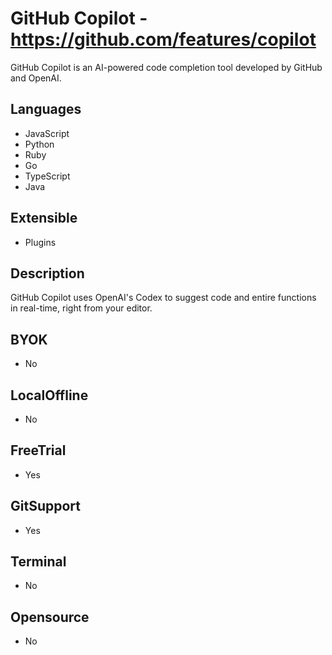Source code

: # GitHub Copilot - https://github.com/features/copilot
GitHub Copilot is an AI-powered code completion tool developed by GitHub and OpenAI.
## Languages
- JavaScript
- Python
- Ruby
- Go
- TypeScript
- Java
## Extensible
- Plugins
## Description
GitHub Copilot uses OpenAI's Codex to suggest code and entire functions in real-time, right from your editor.
## BYOK
- No
## LocalOffline
- No
## FreeTrial
- Yes
## GitSupport
- Yes
## Terminal
- No
## Opensource
- No
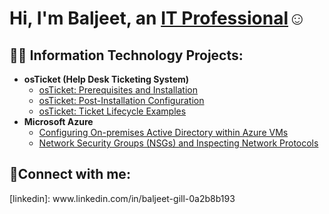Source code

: <h1>Hi, I'm Baljeet, an <a href="https://linkedin.com/in/baljeet-gill-0a2b8b193">IT Professional</a>☺</h1>

<h2>👨‍💻 Information Technology Projects:</h2>

- <b>osTicket (Help Desk Ticketing System)</b>
  - [osTicket: Prerequisites and Installation](https://github.com/Baljeet209/Baljeet/osticket-prereqs)
  - [osTicket: Post-Installation Configuration](https://github.com/Baljeet209/Baljeet/post-install-config)
  - [osTicket: Ticket Lifecycle Examples](https://github.com/Baljeet209/Baljeet/ticket-lifecycle)
- <b>Microsoft Azure</b>
  - [Configuring On-premises Active Directory within Azure VMs](https://github.com/joshmadakorcc/configure-ad)
  - [Network Security Groups (NSGs) and Inspecting Network Protocols](https://github.com/joshmadakorcc/azure-network-protocols)

<h2>🤳Connect with me:</h2> 
[linkedin]: www.linkedin.com/in/baljeet-gill-0a2b8b193
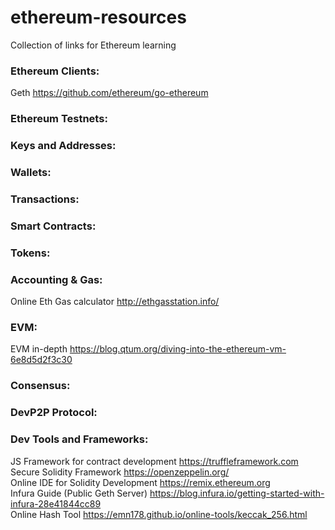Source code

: # ethereum-resources
Collection of links for Ethereum learning

### Ethereum Clients:   
Geth https://github.com/ethereum/go-ethereum  
### Ethereum Testnets:  
### Keys and Addresses:  
### Wallets:  
### Transactions:  
### Smart Contracts:  
### Tokens:  
### Accounting & Gas:  
Online Eth Gas calculator http://ethgasstation.info/  
### EVM: 
EVM in-depth https://blog.qtum.org/diving-into-the-ethereum-vm-6e8d5d2f3c30  
### Consensus:  
### DevP2P Protocol:  
### Dev Tools and Frameworks:  
JS Framework for contract development https://truffleframework.com  
Secure Solidity Framework https://openzeppelin.org/  
Online IDE for Solidity Development https://remix.ethereum.org  
Infura Guide (Public Geth Server) https://blog.infura.io/getting-started-with-infura-28e41844cc89  
Online Hash Tool https://emn178.github.io/online-tools/keccak_256.html  
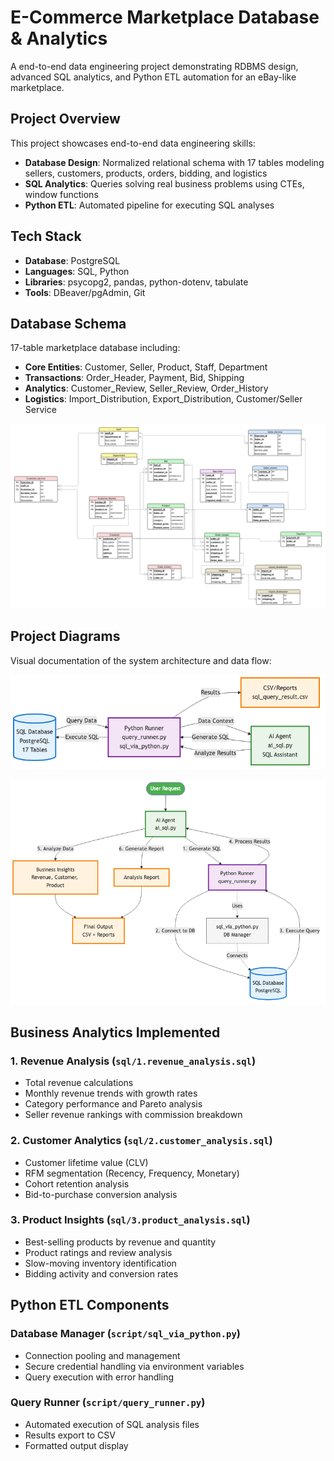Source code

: # E-Commerce Marketplace Database & Analytics

A end-to-end data engineering project demonstrating RDBMS design, advanced SQL analytics, and Python ETL automation for an eBay-like marketplace.

## Project Overview

This project showcases end-to-end data engineering skills:
- **Database Design**: Normalized relational schema with 17 tables modeling sellers, customers, products, orders, bidding, and logistics
- **SQL Analytics**: Queries solving real business problems using CTEs, window functions
- **Python ETL**: Automated pipeline for executing SQL analyses

## Tech Stack

- **Database**: PostgreSQL
- **Languages**: SQL, Python 
- **Libraries**: psycopg2, pandas, python-dotenv, tabulate
- **Tools**: DBeaver/pgAdmin, Git

## Database Schema

17-table marketplace database including:
- **Core Entities**: Customer, Seller, Product, Staff, Department
- **Transactions**: Order_Header, Payment, Bid, Shipping
- **Analytics**: Customer_Review, Seller_Review, Order_History
- **Logistics**: Import_Distribution, Export_Distribution, Customer/Seller Service

![ERD Diagram](/result/image/conceptual%20diagram%20-%20Physical%20Model.png)

## Project Diagrams

Visual documentation of the system architecture and data flow:

![Entity Relationship Diagram](result/image/core_flow.png)

![Entity Relationship Diagram](result/image/detailed_core_flow.png)


##  Business Analytics Implemented

### 1. Revenue Analysis (`sql/1.revenue_analysis.sql`)
- Total revenue calculations
- Monthly revenue trends with growth rates
- Category performance and Pareto analysis
- Seller revenue rankings with commission breakdown

### 2. Customer Analytics (`sql/2.customer_analysis.sql`)
- Customer lifetime value (CLV)
- RFM segmentation (Recency, Frequency, Monetary)
- Cohort retention analysis
- Bid-to-purchase conversion analysis

### 3. Product Insights (`sql/3.product_analysis.sql`)
- Best-selling products by revenue and quantity
- Product ratings and review analysis
- Slow-moving inventory identification
- Bidding activity and conversion rates

## Python ETL Components

### Database Manager (`script/sql_via_python.py`)
- Connection pooling and management
- Secure credential handling via environment variables
- Query execution with error handling

### Query Runner (`script/query_runner.py`)
- Automated execution of SQL analysis files
- Results export to CSV
- Formatted output display
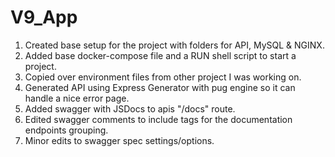 # V9_App

1. Created base setup for the project with folders for API, MySQL & NGINX.  
2. Added base docker-compose file and a RUN shell script to start a project.  
3. Copied over environment files from other project I was working on.
4. Generated API using Express Generator with pug engine so it can handle a nice error page.
5. Added swagger with JSDocs to apis "/docs" route.  
6. Edited swagger comments to include tags for the documentation endpoints grouping.
7. Minor edits to swagger spec settings/options.
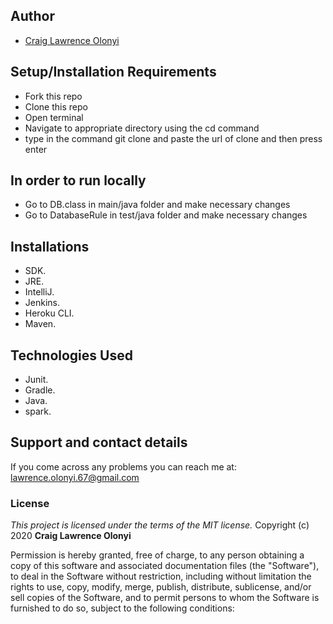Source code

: 
## Author
- [Craig Lawrence Olonyi](https://github.com/craig-ke)

## Setup/Installation Requirements
* Fork this repo
* Clone this repo 
* Open terminal
* Navigate to appropriate directory using the cd command
* type in the command git clone and paste the url of clone and then press enter 

## In order to run locally
* Go to DB.class in main/java folder and make necessary changes
* Go to DatabaseRule in test/java folder and make necessary changes

## Installations
* SDK.
* JRE.
* IntelliJ.
* Jenkins.
* Heroku CLI.
* Maven.

## Technologies Used
* Junit.
* Gradle.
* Java.
* spark.

## Support and contact details
If you come across any problems you can reach me at: lawrence.olonyi.67@gmail.com

### License
*This project is licensed under the terms of the MIT license.*
Copyright (c) 2020 **Craig Lawrence Olonyi**

Permission is hereby granted, free of charge, to any person obtaining a copy
of this software and associated documentation files (the "Software"), to deal
in the Software without restriction, including without limitation the rights
to use, copy, modify, merge, publish, distribute, sublicense, and/or sell
copies of the Software, and to permit persons to whom the Software is
furnished to do so, subject to the following conditions:
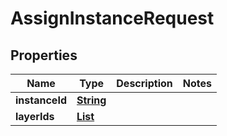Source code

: 

# AssignInstanceRequest


## Properties

| Name | Type | Description | Notes |
|------------ | ------------- | ------------- | -------------|
|**instanceId** | [**String**](String.md) |  |  |
|**layerIds** | [**List**](List.md) |  |  |



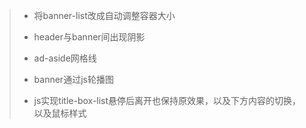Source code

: > * 将banner-list改成自动调整容器大小
> 
> * header与banner间出现阴影
> 
> * ad-aside网格线
> 
> * banner通过js轮播图
>
> * js实现title-box-list悬停后离开也保持原效果，以及下方内容的切换，以及鼠标样式
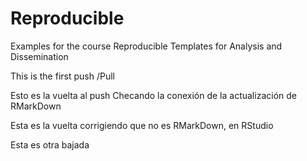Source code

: # Reproducible
Examples for the course Reproducible Templates for Analysis and Dissemination

This is the first push /Pull 

Esto es la vuelta al push
Checando la conexión de la actualización de RMarkDown

Esta es la vuelta corrigiendo que no es RMarkDown, en RStudio

Esta es otra bajada

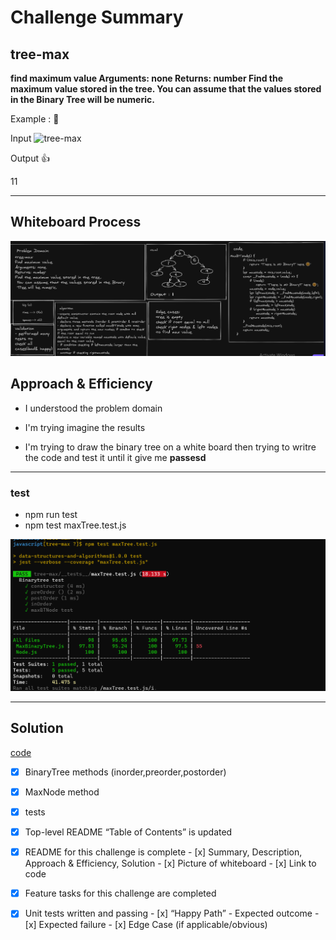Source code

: # Challenge Summary

## tree-max

**find maximum value
Arguments: none
Returns: number
Find the maximum value stored in the tree. You can assume that the values stored in the Binary Tree will be numeric.**

Example  : 📔


Input
![tree-max](https://codefellows.github.io/common_curriculum/data_structures_and_algorithms/Code_401/class-16/binary-tree.png)

Output 👍

11

-------------------------------

## Whiteboard Process

![whiteBoard](/javascript/tree-max/img/whiteBoard.png)
## Approach & Efficiency


* I understood the problem domain

* I'm trying imagine the results 

* I'm trying to draw the binary tree  on a white board then trying to writre the code and test it 
until it give me **passesd**

-----------------

### test 

* npm run test
* npm test maxTree.test.js

![testResults](/javascript/tree-max/img/test.png)

------------------------

## Solution

[code](/javascript/tree-max/lib/MaxBinaryTree.js)


- [x] BinaryTree  methods (inorder,preorder,postorder)
- [x] MaxNode method



- [x] tests

 - [x] Top-level README “Table of Contents” is updated
 - [x] README for this challenge is complete
       - [x] Summary, Description, Approach & Efficiency, Solution
       - [x] Picture of whiteboard
       - [x] Link to code
 - [x] Feature tasks for this challenge are completed
 - [x] Unit tests written and passing
       - [x] “Happy Path” - Expected outcome
       - [x] Expected failure
       - [x] Edge Case (if applicable/obvious)


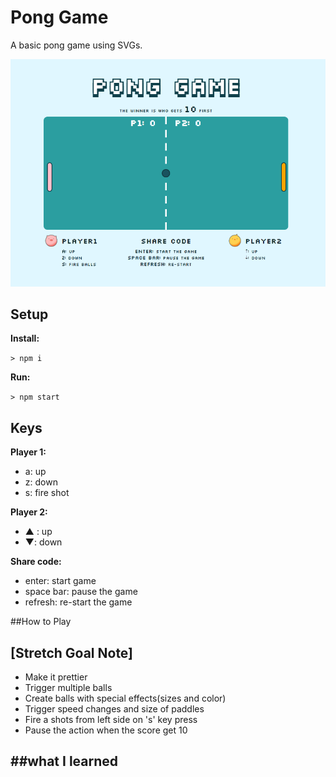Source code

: # Pong Game

A basic pong game using SVGs.

![alt tag](public/images/ponggame.png)


## Setup

**Install:**

`> npm i`

**Run:**

`> npm start`


## Keys

**Player 1:**
* a: up
* z: down
* s: fire shot

**Player 2:**
* ▲ : up
* ▼: down

**Share code:**
* enter: start game
* space bar: pause the game
* refresh: re-start the game 

##How to Play


## [Stretch Goal Note]
- Make it prettier
- Trigger multiple balls
- Create balls with special effects(sizes and color) 
- Trigger speed changes and size of paddles
- Fire a shots from left side on 's' key press
- Pause the action when the score get 10  

##what I learned
- 
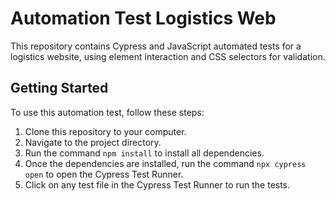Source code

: # Automation Test Logistics Web

This repository contains Cypress and JavaScript automated tests for a logistics website, using element interaction and CSS selectors for validation.

## Getting Started

To use this automation test, follow these steps:

1. Clone this repository to your computer.
2. Navigate to the project directory.
3. Run the command `npm install` to install all dependencies.
4. Once the dependencies are installed, run the command `npx cypress open` to open the Cypress Test Runner.
5. Click on any test file in the Cypress Test Runner to run the tests.

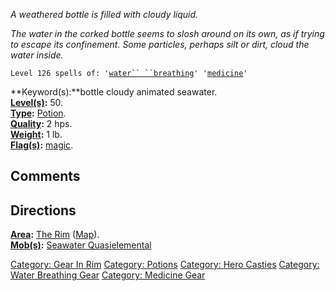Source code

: *A weathered bottle is filled with cloudy liquid.*

*The water in the corked bottle seems to slosh around on its own, as if
trying to escape its confinement. Some particles, perhaps silt or dirt,
cloud the water inside.*

`Level 126 spells of: '`[`water`` ``breathing`](Water_Breathing "wikilink")`' '`[`medicine`](Medicine "wikilink")`'`

**Keyword(s):**bottle cloudy animated seawater.  
**[Level(s)](Object_Level "wikilink"):** 50.  
**[Type](:Category:_Object_Types "wikilink"):**
[Potion](:Category:_Potions "wikilink").  
**[Quality](Object_Quality "wikilink"):** 2 hps.  
**[Weight](Object_Weight "wikilink"):** 1 lb.  
**[Flag(s)](:Category:_Object_Flags "wikilink"):** [
magic](Magic_Flag "wikilink").  

## Comments

## Directions

**[Area](:Category:_Areas "wikilink"):** [The
Rim](:Category:_Rim "wikilink") ([Map](Rim_Map "wikilink")).  
**[Mob(s)](:Category:_Mobs "wikilink"):** [Seawater
Quasielemental](Seawater_Quasielemental "wikilink")

[Category: Gear In Rim](Category:_Gear_In_Rim "wikilink") [Category:
Potions](Category:_Potions "wikilink") [Category: Hero
Casties](Category:_Hero_Casties "wikilink") [Category: Water Breathing
Gear](Category:_Water_Breathing_Gear "wikilink") [Category: Medicine
Gear](Category:_Medicine_Gear "wikilink")
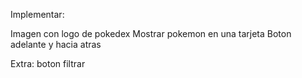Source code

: Implementar:

Imagen con logo de pokedex
Mostrar pokemon en una tarjeta
Boton adelante y hacia atras

Extra: boton filtrar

Requirement | I'd like the lines above repeated exactly, from the one that contains "## Opensource" through the one that contains "- [osTicket: Prerequisites", with no pictures.

Reply to the exercise |
## Opensource
- No
Source code

: <h1>Hi, I'm Baljeet, an <a href="https://linkedin.com/in/baljeet-gill-0a2b8b193">IT Professional</a>☺</h1>

<h2>👨‍💻 Information Technology Projects:</h2>

- <b>osTicket (Help Desk Ticketing System)</b>
  - [osTicket: Prerequisites and Installation](https://github.com/Baljeet209/Baljeet/osticket-prereqs)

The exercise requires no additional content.